Sebar 1500 Postingan Hoax Di Medsos, Seorang Dosen Perempuan Ditangkap

Menu Atas

Cari Berita

Advertisement

Sebar 1500 Postingan Hoax Di Medsos, Seorang Dosen Perempuan Ditangkap

1 March 2018

Tara ditangkap personel Sat Reskrim Polres Majalengka dan Dit Direskrimum Polda Jabar di kawasan Jakarta Utara, Senin (26/2/2018) malam, dan langsung dibawa ke Polres Majalengka (Foto: Istimewa).
Bandung, marjinnews.com - Polisi menangkap pelaku yang diduga menyebarkan berita hoaks di media sosial. Pelaku diketahui seorang dosen bernama Tara Arsih Wijayani (40), warga Desa Tirtomartini, Kecamatan Kalasan, Kabupaten Sleman, Jawa Tengah.

Berita hoaks yang disebarkannya berisi tentang dibunuhnya seorang muazin Majalengka oleh orang yang berpura-pura gila Berita hoaks tersebut disebarkannya melalui media sosial Facebook.

Dir Reskrimum Polda Jabar Kombes Umar Surya Fana menjelaskan, penangkapan pelaku berdasarkan laporan polisi nomor Lp/81/A /II/2018/Jbr/Res Mjl/Sat.Reskrim tertanggal 22 Februari 2018.

Tara ditangkap personel Sat Reskrim Polres Majalengka dan Dit Direskrimum Polda Jabar di kawasan Jakarta Utara, Senin (26/2/2018) malam, dan langsung dibawa ke Polres Majalengka.

Umar menjelaskan, berita bohong ini diketahui anggota Polres Majalengka pada Sabtu (17/2/2018) sekitar pukul 12.00 melalui media sosial Facebook atas nama akun Tara Dev Sams yang dilakukan pelaku Tara.

Akun tersebut memuat berita hoaks yang berisi:

"SIAPA KEMAREN YANG KEPANASAN SUARA ADZAN ?? dan seorang Muadzin jadi korban (yang katanya) orang gila. ???? Innalillahi wa innailahi Rojiun, nama beliau bpk Bahron seorang muadzin di desa sindang kec.
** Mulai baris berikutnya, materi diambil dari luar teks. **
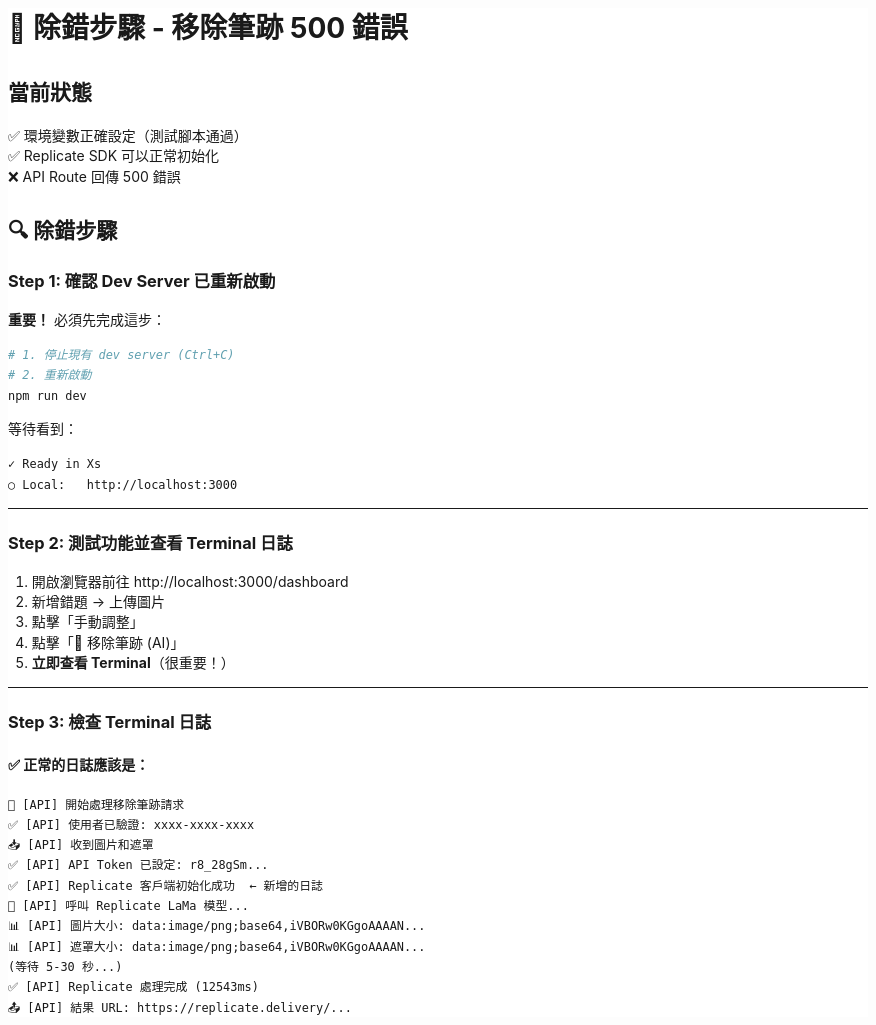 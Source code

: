 # 🐛 除錯步驟 - 移除筆跡 500 錯誤

## 當前狀態

✅ 環境變數正確設定（測試腳本通過）  
✅ Replicate SDK 可以正常初始化  
❌ API Route 回傳 500 錯誤

## 🔍 除錯步驟

### Step 1: 確認 Dev Server 已重新啟動

**重要！** 必須先完成這步：

```bash
# 1. 停止現有 dev server (Ctrl+C)
# 2. 重新啟動
npm run dev
```

等待看到：
```
✓ Ready in Xs
○ Local:   http://localhost:3000
```

---

### Step 2: 測試功能並查看 Terminal 日誌

1. 開啟瀏覽器前往 http://localhost:3000/dashboard
2. 新增錯題 → 上傳圖片
3. 點擊「手動調整」
4. 點擊「🧹 移除筆跡 (AI)」
5. **立即查看 Terminal**（很重要！）

---

### Step 3: 檢查 Terminal 日誌

#### ✅ 正常的日誌應該是：

```
🧹 [API] 開始處理移除筆跡請求
✅ [API] 使用者已驗證: xxxx-xxxx-xxxx
📥 [API] 收到圖片和遮罩
✅ [API] API Token 已設定: r8_28gSm...
✅ [API] Replicate 客戶端初始化成功  ← 新增的日誌
🤖 [API] 呼叫 Replicate LaMa 模型...
📊 [API] 圖片大小: data:image/png;base64,iVBORw0KGgoAAAAN...
📊 [API] 遮罩大小: data:image/png;base64,iVBORw0KGgoAAAAN...
(等待 5-30 秒...)
✅ [API] Replicate 處理完成 (12543ms)
📤 [API] 結果 URL: https://replicate.delivery/...
```
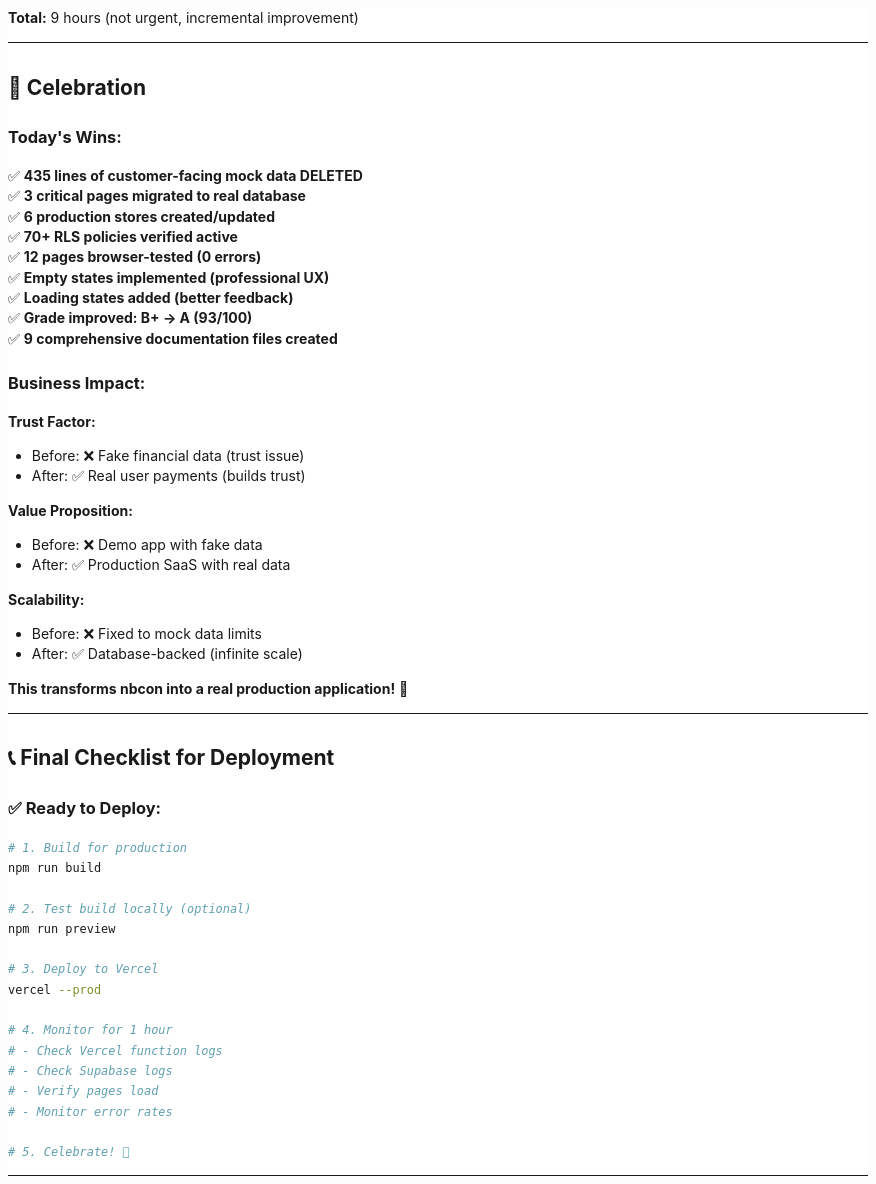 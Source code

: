 **Total:** 9 hours (not urgent, incremental improvement)

---

## 🎉 Celebration

### **Today's Wins:**

✅ **435 lines of customer-facing mock data DELETED**  
✅ **3 critical pages migrated to real database**  
✅ **6 production stores created/updated**  
✅ **70+ RLS policies verified active**  
✅ **12 pages browser-tested (0 errors)**  
✅ **Empty states implemented (professional UX)**  
✅ **Loading states added (better feedback)**  
✅ **Grade improved: B+ → A (93/100)**  
✅ **9 comprehensive documentation files created**  

### **Business Impact:**

**Trust Factor:**
- Before: ❌ Fake financial data (trust issue)
- After: ✅ Real user payments (builds trust)

**Value Proposition:**
- Before: ❌ Demo app with fake data
- After: ✅ Production SaaS with real data

**Scalability:**
- Before: ❌ Fixed to mock data limits
- After: ✅ Database-backed (infinite scale)

**This transforms nbcon into a real production application!** 🚀

---

## 📞 Final Checklist for Deployment

### **✅ Ready to Deploy:**

```bash
# 1. Build for production
npm run build

# 2. Test build locally (optional)
npm run preview

# 3. Deploy to Vercel
vercel --prod

# 4. Monitor for 1 hour
# - Check Vercel function logs
# - Check Supabase logs
# - Verify pages load
# - Monitor error rates

# 5. Celebrate! 🎉
```

---
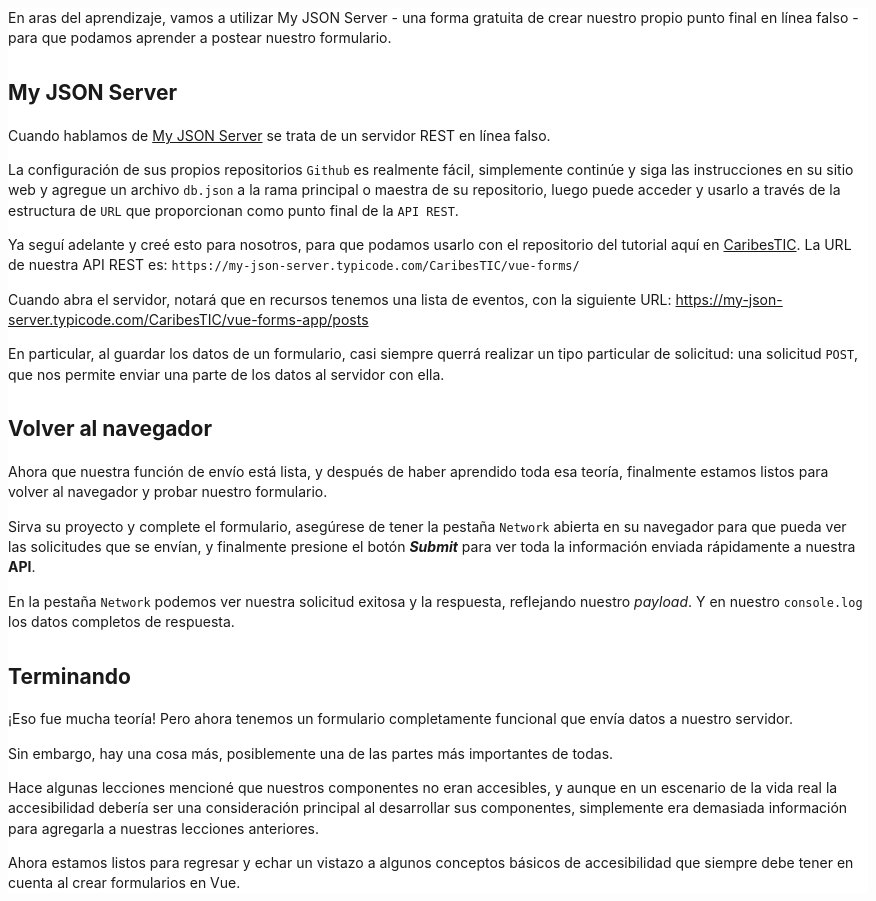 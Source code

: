 En aras del aprendizaje, vamos a utilizar My JSON Server - una forma gratuita de crear nuestro propio punto final en línea falso - para que podamos aprender a postear nuestro formulario.


## My JSON Server

Cuando hablamos de [My JSON Server](https://my-json-server.typicode.com/) se trata de un servidor REST en línea falso.

La configuración de sus propios repositorios `Github` es realmente fácil, simplemente continúe y siga las instrucciones en su sitio web y agregue un archivo `db.json` a la rama principal o maestra de su repositorio, luego puede acceder y usarlo a través de la estructura de `URL` que proporcionan como punto final de la `API REST`.

Ya seguí adelante y creé esto para nosotros, para que podamos usarlo con el repositorio del tutorial aquí en [CaribesTIC](https://github.com/CaribesTIC/vue-forms). La URL de nuestra API REST es: `https://my-json-server.typicode.com/CaribesTIC/vue-forms/`

Cuando abra el servidor, notará que en recursos tenemos una lista de eventos, con la siguiente URL: https://my-json-server.typicode.com/CaribesTIC/vue-forms-app/posts

En particular, al guardar los datos de un formulario, casi siempre querrá realizar un tipo particular de solicitud: una solicitud `POST`, que nos permite enviar una parte de los datos al servidor con ella.


## Volver al navegador

Ahora que nuestra función de envío está lista, y después de haber aprendido toda esa teoría, finalmente estamos listos para volver al navegador y probar nuestro formulario.

Sirva su proyecto y complete el formulario, asegúrese de tener la pestaña `Network` abierta en su navegador para que pueda ver las solicitudes que se envían, y finalmente presione el botón **_Submit_** para ver toda la información enviada rápidamente a nuestra **API**.

En la pestaña `Network` podemos ver nuestra solicitud exitosa y la respuesta, reflejando nuestro _payload_. Y en nuestro `console.log` los datos completos de respuesta.

## Terminando

¡Eso fue mucha teoría! Pero ahora tenemos un formulario completamente funcional que envía datos a nuestro servidor.

Sin embargo, hay una cosa más, posiblemente una de las partes más importantes de todas.

Hace algunas lecciones mencioné que nuestros componentes no eran accesibles, y aunque en un escenario de la vida real la accesibilidad debería ser una consideración principal al desarrollar sus componentes, simplemente era demasiada información para agregarla a nuestras lecciones anteriores.

Ahora estamos listos para regresar y echar un vistazo a algunos conceptos básicos de accesibilidad que siempre debe tener en cuenta al crear formularios en Vue.

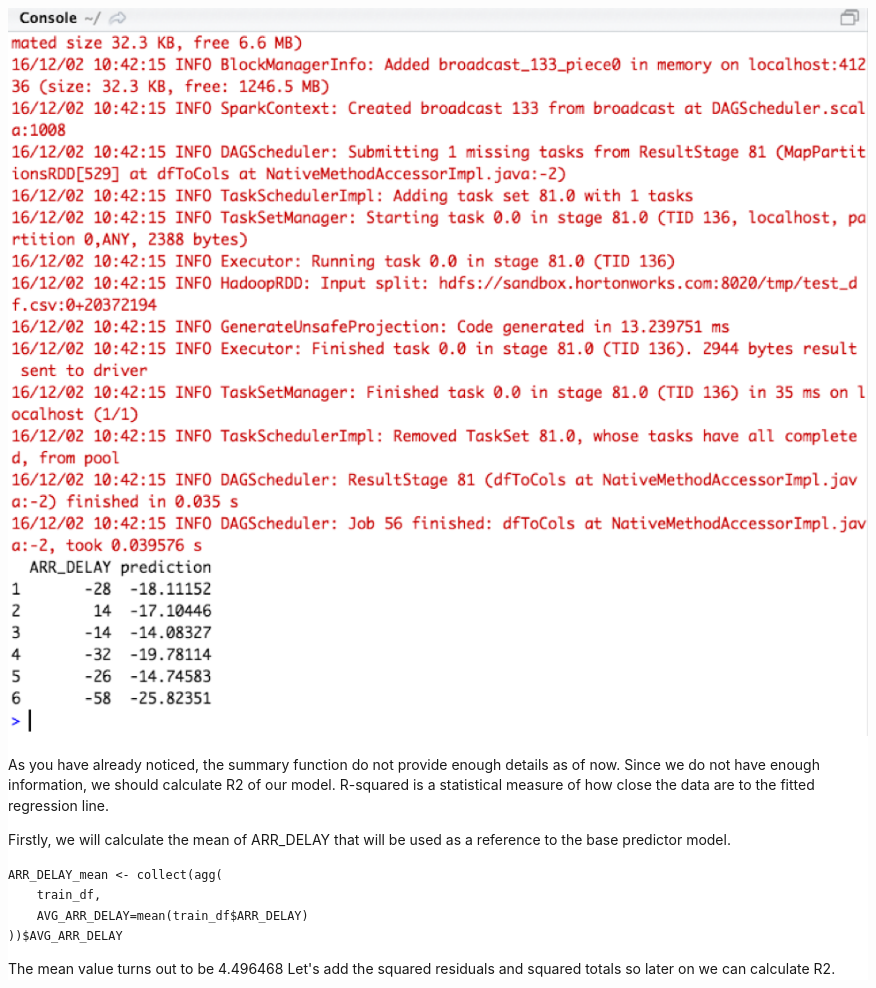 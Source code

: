 ![R14](assets/R14.png)

As you have already noticed, the summary function do not provide enough details as of now. Since we do not have enough information, we should calculate R2 of our model. R-squared is a statistical measure of how close the data are to the fitted regression line.

Firstly, we will calculate the mean of ARR_DELAY that will be used as a reference to the base predictor model.

```
ARR_DELAY_mean <- collect(agg(
    train_df,
    AVG_ARR_DELAY=mean(train_df$ARR_DELAY)
))$AVG_ARR_DELAY
```

The mean value turns out to be 4.496468
Let's add the squared residuals and squared totals so later on we can calculate R2.
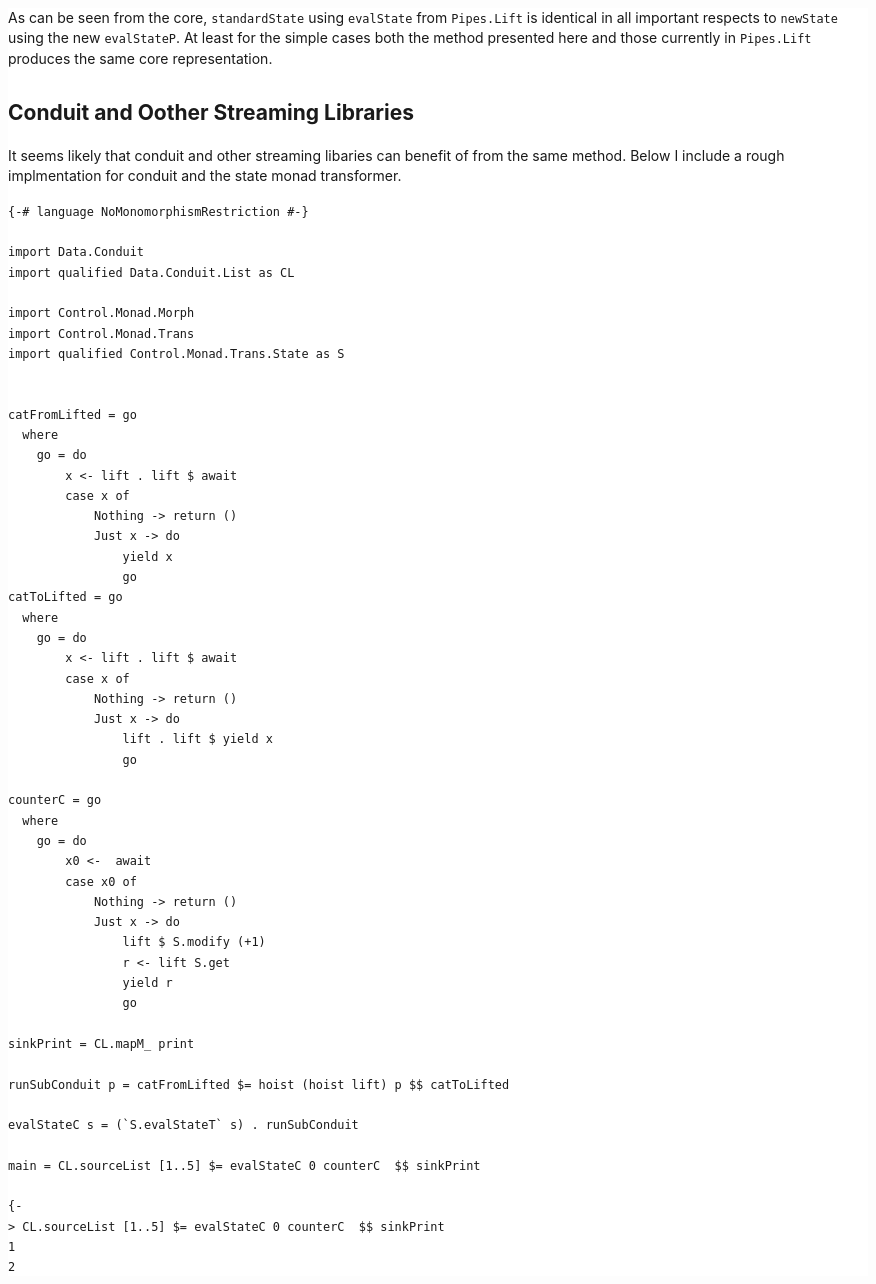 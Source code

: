 As can be seen from the core, `standardState` using `evalState` from `Pipes.Lift` is identical in all important respects to `newState` using the new `evalStateP`. At least for the simple cases both the method presented here and those currently in `Pipes.Lift` produces the same core representation.


## Conduit and Oother Streaming Libraries

It seems likely that conduit and other streaming libaries can benefit of from the same method.  Below I include a rough implmentation for conduit and the state monad transformer.

```active haskell
{-# language NoMonomorphismRestriction #-}

import Data.Conduit
import qualified Data.Conduit.List as CL

import Control.Monad.Morph
import Control.Monad.Trans
import qualified Control.Monad.Trans.State as S


catFromLifted = go
  where
    go = do
        x <- lift . lift $ await
        case x of
            Nothing -> return ()
            Just x -> do
                yield x
                go
catToLifted = go
  where
    go = do
        x <- lift . lift $ await
        case x of
            Nothing -> return ()
            Just x -> do
                lift . lift $ yield x
                go

counterC = go
  where
    go = do
        x0 <-  await
        case x0 of
            Nothing -> return ()
            Just x -> do
                lift $ S.modify (+1)
                r <- lift S.get
                yield r
                go
                
sinkPrint = CL.mapM_ print

runSubConduit p = catFromLifted $= hoist (hoist lift) p $$ catToLifted

evalStateC s = (`S.evalStateT` s) . runSubConduit

main = CL.sourceList [1..5] $= evalStateC 0 counterC  $$ sinkPrint 

{-
> CL.sourceList [1..5] $= evalStateC 0 counterC  $$ sinkPrint 
1
2
``` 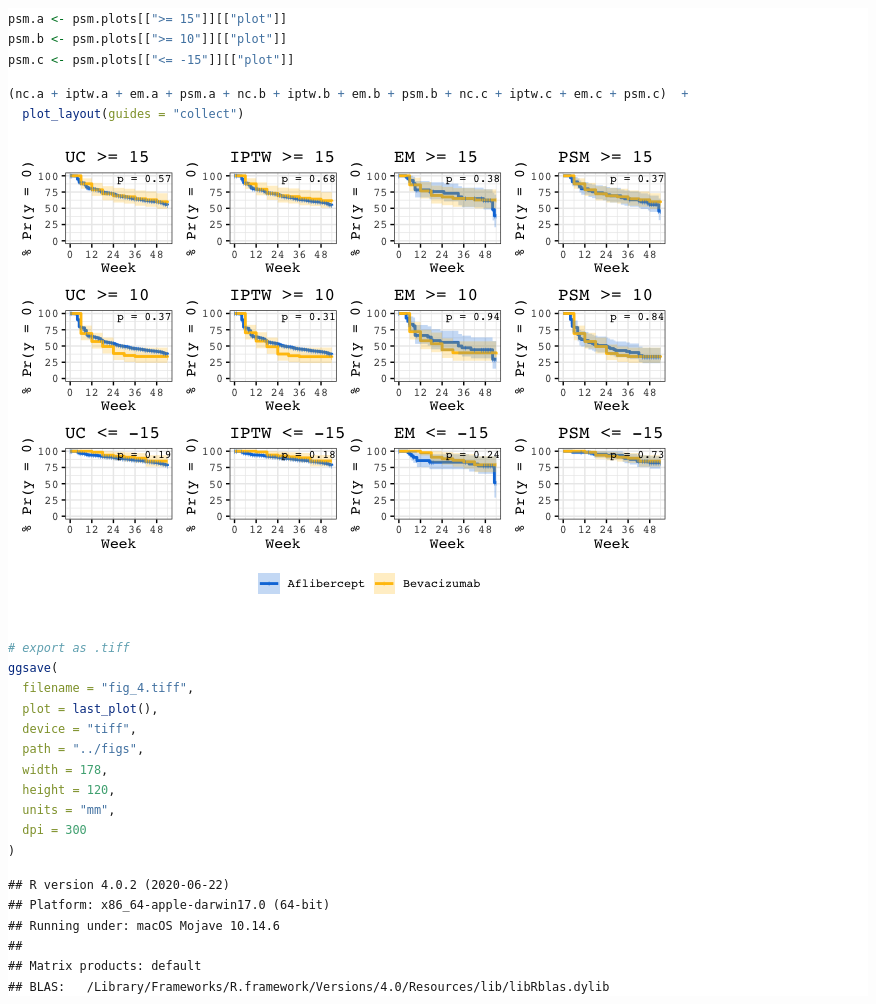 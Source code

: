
 ``` r
psm.a <- psm.plots[[">= 15"]][["plot"]]
psm.b <- psm.plots[[">= 10"]][["plot"]]
psm.c <- psm.plots[["<= -15"]][["plot"]]
```

``` r
(nc.a + iptw.a + em.a + psm.a + nc.b + iptw.b + em.b + psm.b + nc.c + iptw.c + em.c + psm.c)  +
  plot_layout(guides = "collect")
```

![](1_survival_analysis_files/figure-gfm/unnamed-chunk-20-1.png)

``` r
# export as .tiff
ggsave(
  filename = "fig_4.tiff",
  plot = last_plot(),
  device = "tiff",
  path = "../figs",
  width = 178,
  height = 120,
  units = "mm",
  dpi = 300
)
```

    ## R version 4.0.2 (2020-06-22)
    ## Platform: x86_64-apple-darwin17.0 (64-bit)
    ## Running under: macOS Mojave 10.14.6
    ## 
    ## Matrix products: default
    ## BLAS:   /Library/Frameworks/R.framework/Versions/4.0/Resources/lib/libRblas.dylib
Cikijing. Majalengka Jawa Barat. Modus perampokan disertai pembunuhan. Mungkin kah orang gila lagi pelakunya? KEBENARAN AKAN MENEMUKAN JALANNYA DAN ITULAH KEPEDIHAN BAGI PARA PENCIPTA & PEMAIN SANDIWARA INI.. ALLAH MAHA MEMBALAS...aamiin "

Namun, dari hasil penyelidikan, polisi tak menemukan adanya korban muazin dan pelaku dengan gangguan jiwa.

"Atas kejadian tersebut, masyarakat di Kabupaten Majalengka menjadi resah dan takut sehingga menimbulkan kegaduhan dan rasa kebencian seseorang atau salah satu pihak," ujar Umar melalui pesan singkat, Selasa (27/2/2018).

Polisi kemudian memburu penyebar berita bohong tersebut. Setelah didapatkan identitas pelaku, polisi langsung mengejar dan menangkap pelaku.
Bukan Dosen Tetap

Kepada polisi, Tara mengaku sebagai dosen Universitas Islam Indonesia (UII) Yogyakarta. Saat dikonfirmasi, Direktur Humas Universitas Islam Indonesia (UII) Karina Utami Dewi mengatakan, Tara bukanlah dosen tetap.

"Yang bersangkutan statusnya bukan dosen tetap," ujar Karina seperti dilansir kompas.com , Selasa (27/02/2018).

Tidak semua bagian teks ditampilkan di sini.